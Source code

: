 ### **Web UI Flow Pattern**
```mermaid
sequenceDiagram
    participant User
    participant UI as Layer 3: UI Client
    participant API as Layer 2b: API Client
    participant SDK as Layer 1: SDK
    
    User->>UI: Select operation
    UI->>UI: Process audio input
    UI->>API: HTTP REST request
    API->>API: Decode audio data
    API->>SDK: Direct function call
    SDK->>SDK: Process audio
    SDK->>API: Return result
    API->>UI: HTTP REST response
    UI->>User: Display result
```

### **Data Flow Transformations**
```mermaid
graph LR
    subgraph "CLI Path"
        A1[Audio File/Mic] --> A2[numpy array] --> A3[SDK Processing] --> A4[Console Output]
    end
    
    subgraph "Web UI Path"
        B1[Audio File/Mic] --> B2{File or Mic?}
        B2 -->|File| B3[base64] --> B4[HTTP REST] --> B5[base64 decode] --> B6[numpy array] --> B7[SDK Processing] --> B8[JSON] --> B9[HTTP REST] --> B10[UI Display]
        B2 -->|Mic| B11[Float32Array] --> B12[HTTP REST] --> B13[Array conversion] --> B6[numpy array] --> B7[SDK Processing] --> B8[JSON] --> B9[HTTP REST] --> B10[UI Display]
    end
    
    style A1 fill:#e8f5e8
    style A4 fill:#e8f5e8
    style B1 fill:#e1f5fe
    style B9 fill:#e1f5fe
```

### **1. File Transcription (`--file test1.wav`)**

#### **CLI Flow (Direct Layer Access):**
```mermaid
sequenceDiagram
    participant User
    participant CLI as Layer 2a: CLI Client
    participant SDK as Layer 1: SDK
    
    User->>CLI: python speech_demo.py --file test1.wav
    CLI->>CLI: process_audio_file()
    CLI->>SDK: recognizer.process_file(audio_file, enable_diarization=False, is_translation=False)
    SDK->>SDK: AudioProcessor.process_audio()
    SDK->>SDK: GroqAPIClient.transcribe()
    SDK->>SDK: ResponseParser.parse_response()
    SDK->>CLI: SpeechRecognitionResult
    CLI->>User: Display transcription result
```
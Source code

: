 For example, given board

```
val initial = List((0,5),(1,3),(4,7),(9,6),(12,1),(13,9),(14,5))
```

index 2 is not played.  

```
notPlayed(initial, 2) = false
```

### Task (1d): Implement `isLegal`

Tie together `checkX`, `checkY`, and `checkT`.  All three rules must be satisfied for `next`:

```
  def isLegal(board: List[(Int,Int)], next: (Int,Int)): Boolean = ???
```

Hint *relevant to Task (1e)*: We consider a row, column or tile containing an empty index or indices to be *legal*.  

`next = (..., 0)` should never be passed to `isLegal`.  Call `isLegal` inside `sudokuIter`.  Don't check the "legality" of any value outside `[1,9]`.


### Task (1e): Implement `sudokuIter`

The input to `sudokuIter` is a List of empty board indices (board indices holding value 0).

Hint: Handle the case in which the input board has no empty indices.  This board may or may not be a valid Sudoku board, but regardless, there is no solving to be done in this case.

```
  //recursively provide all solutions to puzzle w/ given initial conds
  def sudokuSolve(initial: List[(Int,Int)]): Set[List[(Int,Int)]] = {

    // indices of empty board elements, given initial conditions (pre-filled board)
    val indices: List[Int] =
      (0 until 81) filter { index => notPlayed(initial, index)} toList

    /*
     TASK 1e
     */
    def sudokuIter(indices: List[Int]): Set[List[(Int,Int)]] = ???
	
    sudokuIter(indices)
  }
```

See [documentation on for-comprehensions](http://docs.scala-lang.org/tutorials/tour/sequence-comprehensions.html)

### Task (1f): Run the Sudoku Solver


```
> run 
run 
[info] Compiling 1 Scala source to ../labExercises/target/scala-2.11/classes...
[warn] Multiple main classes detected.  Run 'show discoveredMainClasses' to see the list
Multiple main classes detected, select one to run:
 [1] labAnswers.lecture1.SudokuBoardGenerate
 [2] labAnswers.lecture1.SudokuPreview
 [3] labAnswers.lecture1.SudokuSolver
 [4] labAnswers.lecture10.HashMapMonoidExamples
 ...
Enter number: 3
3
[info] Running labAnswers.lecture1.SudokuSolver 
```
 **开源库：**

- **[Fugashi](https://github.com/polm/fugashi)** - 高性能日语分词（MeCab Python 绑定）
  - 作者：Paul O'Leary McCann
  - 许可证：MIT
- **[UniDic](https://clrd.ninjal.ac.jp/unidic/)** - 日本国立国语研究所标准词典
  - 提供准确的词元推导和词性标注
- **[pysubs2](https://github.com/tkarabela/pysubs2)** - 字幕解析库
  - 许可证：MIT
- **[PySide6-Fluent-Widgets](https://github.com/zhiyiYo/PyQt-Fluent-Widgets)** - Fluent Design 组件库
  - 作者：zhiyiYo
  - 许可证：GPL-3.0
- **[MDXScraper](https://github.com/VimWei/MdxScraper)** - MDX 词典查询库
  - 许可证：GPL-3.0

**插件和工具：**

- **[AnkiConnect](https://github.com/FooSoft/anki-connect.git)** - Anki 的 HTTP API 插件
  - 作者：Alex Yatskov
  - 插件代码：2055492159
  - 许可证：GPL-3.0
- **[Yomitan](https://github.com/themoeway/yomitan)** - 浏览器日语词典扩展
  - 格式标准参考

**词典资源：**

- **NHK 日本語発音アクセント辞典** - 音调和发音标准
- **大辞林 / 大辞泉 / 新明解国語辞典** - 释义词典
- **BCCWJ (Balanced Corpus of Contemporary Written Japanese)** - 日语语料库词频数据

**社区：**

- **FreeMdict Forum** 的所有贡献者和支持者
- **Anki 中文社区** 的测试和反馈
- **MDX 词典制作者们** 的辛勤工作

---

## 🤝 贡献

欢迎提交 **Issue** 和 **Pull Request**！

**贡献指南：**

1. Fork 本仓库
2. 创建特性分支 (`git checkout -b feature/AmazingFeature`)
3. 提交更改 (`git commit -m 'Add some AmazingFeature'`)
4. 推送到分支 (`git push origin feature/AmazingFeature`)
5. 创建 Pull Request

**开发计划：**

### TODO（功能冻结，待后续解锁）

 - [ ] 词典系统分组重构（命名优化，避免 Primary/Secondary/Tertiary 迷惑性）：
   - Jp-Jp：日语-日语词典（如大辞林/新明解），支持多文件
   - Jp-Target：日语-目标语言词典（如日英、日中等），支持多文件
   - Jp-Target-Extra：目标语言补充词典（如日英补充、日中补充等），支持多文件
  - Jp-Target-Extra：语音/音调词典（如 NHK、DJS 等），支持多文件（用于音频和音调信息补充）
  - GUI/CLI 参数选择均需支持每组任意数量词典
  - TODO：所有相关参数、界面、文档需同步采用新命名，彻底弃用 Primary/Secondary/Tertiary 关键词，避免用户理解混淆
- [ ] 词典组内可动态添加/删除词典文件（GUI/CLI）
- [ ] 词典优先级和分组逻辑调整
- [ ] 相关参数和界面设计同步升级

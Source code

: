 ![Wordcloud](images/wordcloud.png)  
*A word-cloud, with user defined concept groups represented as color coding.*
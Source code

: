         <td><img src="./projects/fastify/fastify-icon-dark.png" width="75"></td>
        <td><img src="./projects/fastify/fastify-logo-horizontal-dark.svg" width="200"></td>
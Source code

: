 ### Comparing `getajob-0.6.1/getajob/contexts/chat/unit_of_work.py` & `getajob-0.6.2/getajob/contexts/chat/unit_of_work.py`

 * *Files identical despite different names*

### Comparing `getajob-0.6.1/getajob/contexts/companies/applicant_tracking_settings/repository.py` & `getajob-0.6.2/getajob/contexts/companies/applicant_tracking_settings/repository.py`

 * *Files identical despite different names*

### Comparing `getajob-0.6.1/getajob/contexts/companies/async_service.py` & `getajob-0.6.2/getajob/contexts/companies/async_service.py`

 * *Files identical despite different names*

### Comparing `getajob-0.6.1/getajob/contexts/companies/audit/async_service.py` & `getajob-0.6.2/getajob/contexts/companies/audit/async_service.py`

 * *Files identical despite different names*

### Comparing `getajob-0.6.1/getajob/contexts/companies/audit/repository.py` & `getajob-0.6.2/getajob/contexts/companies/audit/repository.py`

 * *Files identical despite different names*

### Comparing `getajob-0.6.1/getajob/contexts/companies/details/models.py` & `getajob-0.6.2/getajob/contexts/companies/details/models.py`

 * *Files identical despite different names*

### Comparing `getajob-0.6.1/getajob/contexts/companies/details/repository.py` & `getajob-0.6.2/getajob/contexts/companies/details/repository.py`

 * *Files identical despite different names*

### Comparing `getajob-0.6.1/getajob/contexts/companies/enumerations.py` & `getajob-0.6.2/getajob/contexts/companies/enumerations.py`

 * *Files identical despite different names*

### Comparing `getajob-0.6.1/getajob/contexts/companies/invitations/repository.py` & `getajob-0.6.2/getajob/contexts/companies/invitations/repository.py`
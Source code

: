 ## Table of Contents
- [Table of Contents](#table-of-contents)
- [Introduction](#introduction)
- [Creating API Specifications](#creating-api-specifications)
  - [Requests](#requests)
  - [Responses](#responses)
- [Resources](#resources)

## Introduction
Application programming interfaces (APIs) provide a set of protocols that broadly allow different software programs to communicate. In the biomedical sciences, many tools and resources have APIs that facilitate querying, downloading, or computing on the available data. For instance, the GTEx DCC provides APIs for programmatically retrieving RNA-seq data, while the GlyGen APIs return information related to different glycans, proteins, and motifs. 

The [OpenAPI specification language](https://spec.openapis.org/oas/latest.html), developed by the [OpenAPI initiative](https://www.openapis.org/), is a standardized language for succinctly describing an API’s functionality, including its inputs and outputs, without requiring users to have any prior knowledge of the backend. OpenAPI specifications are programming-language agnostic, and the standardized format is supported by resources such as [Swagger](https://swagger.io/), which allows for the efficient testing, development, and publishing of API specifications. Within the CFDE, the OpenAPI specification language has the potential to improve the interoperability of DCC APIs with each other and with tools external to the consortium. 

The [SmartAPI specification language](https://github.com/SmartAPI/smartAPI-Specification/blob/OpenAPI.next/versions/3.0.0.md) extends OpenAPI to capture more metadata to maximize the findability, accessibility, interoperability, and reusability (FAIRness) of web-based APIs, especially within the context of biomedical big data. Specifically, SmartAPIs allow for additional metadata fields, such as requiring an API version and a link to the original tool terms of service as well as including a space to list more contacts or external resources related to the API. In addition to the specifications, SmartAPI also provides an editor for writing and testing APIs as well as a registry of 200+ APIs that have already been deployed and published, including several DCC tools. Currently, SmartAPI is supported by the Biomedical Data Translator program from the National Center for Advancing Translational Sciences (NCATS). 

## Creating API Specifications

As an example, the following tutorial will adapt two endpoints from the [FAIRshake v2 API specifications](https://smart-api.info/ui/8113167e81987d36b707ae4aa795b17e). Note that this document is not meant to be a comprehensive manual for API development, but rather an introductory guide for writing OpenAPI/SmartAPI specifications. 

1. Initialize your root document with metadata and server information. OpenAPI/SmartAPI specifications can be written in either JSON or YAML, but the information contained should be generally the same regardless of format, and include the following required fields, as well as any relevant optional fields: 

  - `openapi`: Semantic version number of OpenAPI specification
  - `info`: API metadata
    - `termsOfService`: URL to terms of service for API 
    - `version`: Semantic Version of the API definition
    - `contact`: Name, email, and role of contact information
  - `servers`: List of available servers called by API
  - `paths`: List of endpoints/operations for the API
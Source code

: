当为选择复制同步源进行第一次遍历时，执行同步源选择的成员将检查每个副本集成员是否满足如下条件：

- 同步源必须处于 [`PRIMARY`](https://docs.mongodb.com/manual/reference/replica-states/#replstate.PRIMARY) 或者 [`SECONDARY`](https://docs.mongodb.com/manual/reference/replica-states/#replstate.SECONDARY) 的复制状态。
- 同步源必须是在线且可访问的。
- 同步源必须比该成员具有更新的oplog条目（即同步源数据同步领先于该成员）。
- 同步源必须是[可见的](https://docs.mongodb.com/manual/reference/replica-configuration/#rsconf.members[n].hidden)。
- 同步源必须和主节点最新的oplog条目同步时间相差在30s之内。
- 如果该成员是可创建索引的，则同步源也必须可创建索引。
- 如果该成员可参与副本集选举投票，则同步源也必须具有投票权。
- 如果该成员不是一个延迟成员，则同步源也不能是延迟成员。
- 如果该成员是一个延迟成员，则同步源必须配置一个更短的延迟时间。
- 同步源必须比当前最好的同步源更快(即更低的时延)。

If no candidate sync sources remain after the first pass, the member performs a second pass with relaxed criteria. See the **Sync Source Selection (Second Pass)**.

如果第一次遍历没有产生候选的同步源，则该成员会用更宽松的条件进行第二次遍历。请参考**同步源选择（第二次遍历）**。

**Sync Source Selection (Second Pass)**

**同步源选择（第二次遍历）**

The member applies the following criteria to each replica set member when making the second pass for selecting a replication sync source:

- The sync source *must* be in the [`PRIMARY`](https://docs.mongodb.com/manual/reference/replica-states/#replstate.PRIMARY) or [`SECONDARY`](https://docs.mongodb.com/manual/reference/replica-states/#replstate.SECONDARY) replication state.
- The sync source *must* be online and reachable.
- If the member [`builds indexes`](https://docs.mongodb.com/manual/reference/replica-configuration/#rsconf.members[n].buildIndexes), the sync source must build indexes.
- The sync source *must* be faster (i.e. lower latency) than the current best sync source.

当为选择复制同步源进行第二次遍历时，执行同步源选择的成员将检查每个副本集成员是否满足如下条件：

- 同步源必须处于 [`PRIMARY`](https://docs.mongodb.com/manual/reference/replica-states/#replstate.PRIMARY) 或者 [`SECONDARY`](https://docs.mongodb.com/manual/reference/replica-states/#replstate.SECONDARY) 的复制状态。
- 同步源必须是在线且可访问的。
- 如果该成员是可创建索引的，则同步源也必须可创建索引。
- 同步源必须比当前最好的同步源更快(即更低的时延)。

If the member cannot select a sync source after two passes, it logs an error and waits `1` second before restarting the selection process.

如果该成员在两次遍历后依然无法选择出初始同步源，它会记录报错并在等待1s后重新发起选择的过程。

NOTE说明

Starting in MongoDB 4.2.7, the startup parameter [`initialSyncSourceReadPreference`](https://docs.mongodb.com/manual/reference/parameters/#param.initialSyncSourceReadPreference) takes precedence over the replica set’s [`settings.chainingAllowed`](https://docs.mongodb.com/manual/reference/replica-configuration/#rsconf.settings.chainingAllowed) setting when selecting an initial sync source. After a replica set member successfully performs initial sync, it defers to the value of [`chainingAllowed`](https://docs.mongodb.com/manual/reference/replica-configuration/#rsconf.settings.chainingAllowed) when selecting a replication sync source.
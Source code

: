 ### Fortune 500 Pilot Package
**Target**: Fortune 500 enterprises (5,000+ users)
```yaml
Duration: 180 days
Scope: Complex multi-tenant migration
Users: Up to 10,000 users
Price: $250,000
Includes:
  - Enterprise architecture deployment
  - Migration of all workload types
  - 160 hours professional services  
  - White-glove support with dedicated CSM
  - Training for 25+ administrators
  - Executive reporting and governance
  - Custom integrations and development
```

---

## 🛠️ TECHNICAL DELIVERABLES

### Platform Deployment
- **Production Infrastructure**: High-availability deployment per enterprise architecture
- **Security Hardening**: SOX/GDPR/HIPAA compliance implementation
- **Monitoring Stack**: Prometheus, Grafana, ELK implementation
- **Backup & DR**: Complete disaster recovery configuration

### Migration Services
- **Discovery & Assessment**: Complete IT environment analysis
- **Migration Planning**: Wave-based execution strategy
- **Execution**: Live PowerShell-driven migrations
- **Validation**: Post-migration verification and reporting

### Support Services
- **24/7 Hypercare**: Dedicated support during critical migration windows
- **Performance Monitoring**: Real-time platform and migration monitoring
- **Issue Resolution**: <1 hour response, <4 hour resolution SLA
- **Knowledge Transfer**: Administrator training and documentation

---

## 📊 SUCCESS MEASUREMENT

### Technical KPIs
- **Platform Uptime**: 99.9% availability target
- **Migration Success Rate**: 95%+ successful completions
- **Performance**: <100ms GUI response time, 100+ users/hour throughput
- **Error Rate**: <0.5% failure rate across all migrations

========================================================================

- [Your assignment]:
Please reproduce the lines from the line with "called by API" to the line with "- 同步源必须和主节点最新的oplog条目同步时间相差在30s之内。", both ends included, exactly as they appear above.

- [Solution for this exercise]:
  - `servers`: List of available servers called by API
  - `paths`: List of endpoints/operations for the API
Source code

:当为选择复制同步源进行第一次遍历时，执行同步源选择的成员将检查每个副本集成员是否满足如下条件：

- 同步源必须处于 [`PRIMARY`](https://docs.mongodb.com/manual/reference/replica-states/#replstate.PRIMARY) 或者 [`SECONDARY`](https://docs.mongodb.com/manual/reference/replica-states/#replstate.SECONDARY) 的复制状态。
- 同步源必须是在线且可访问的。
- 同步源必须比该成员具有更新的oplog条目（即同步源数据同步领先于该成员）。
- 同步源必须是[可见的](https://docs.mongodb.com/manual/reference/replica-configuration/#rsconf.members[n].hidden)。
- 同步源必须和主节点最新的oplog条目同步时间相差在30s之内。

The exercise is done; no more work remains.